___ Extracted data ___
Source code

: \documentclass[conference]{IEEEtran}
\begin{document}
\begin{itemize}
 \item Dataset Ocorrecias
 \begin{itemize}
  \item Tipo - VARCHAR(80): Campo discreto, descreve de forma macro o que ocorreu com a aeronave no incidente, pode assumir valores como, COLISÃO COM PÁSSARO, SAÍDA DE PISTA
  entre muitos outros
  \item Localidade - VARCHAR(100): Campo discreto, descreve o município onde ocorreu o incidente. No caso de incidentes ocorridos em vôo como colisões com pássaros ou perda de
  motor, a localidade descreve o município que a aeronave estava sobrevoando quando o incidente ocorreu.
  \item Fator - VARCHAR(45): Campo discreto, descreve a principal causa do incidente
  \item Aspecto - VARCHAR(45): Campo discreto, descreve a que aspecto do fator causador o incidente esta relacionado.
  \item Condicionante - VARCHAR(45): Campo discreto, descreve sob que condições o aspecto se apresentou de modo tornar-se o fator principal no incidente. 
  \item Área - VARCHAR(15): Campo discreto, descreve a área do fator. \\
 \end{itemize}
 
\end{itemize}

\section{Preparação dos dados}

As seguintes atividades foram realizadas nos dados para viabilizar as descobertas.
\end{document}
___
___ Extracted data ___
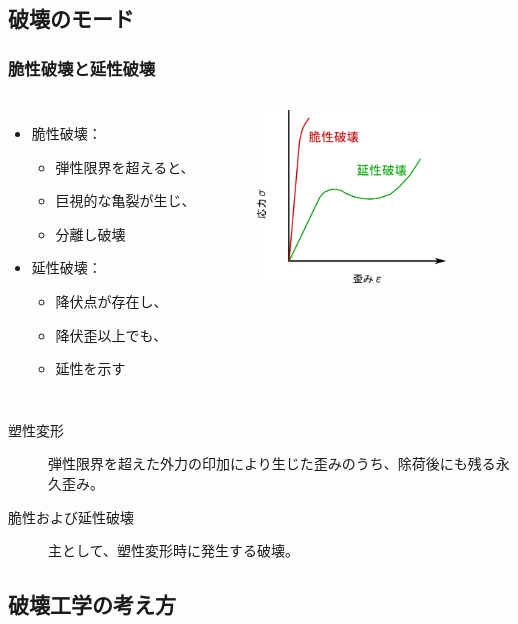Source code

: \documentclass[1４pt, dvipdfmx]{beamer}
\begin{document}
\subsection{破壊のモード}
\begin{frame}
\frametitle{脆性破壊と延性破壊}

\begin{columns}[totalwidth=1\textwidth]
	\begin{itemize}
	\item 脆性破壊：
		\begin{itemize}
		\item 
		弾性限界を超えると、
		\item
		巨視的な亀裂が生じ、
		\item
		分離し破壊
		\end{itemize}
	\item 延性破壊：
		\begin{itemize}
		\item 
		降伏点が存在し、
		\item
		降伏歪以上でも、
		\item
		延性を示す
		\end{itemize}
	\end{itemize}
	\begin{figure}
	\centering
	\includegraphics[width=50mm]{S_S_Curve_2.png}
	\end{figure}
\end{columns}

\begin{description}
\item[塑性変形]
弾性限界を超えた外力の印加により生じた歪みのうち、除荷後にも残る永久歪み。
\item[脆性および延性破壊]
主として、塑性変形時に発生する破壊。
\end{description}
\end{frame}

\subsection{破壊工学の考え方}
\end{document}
___
___ Extracted data ___
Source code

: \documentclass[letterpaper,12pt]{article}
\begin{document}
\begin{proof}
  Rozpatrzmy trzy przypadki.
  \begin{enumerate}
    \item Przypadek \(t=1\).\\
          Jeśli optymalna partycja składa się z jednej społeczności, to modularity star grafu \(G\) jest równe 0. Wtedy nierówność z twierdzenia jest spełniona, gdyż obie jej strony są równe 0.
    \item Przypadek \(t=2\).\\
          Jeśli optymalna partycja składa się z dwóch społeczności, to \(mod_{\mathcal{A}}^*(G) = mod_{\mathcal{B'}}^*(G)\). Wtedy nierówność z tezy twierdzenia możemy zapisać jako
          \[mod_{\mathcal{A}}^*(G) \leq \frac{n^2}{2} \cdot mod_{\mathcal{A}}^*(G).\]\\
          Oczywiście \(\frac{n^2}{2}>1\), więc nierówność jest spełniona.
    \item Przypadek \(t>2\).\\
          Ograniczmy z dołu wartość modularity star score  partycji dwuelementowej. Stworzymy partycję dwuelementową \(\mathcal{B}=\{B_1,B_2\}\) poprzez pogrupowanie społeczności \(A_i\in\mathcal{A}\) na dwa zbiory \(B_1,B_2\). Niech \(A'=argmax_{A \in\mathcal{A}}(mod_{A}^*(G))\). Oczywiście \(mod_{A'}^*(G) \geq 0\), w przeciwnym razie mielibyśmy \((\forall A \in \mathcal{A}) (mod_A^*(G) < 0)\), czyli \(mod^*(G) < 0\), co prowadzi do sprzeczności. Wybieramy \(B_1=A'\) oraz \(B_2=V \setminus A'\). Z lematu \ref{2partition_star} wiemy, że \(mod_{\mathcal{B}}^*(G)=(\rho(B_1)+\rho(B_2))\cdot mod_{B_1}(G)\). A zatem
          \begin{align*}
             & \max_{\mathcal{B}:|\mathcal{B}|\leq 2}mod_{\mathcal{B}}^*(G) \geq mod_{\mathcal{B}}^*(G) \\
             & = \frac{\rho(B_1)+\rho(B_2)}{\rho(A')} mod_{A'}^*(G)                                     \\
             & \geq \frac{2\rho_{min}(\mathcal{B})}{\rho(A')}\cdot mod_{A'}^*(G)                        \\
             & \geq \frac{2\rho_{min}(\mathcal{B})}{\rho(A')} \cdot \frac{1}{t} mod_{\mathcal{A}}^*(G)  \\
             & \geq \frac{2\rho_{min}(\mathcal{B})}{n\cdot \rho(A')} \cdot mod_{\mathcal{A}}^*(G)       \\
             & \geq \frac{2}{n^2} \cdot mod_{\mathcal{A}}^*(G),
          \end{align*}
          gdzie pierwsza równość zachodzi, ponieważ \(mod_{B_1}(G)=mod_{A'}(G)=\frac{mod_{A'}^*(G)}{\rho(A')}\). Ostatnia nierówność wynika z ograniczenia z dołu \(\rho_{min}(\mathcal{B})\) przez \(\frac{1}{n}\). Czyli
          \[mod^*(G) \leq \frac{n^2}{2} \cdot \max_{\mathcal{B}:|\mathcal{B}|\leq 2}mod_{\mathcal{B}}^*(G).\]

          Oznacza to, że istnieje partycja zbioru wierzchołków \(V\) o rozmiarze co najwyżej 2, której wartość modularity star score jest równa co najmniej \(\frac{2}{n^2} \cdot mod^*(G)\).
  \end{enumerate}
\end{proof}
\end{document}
___
Aim of the task
Count the lines in the records above that contain the word "discreto", and give only the number.

Answer section
6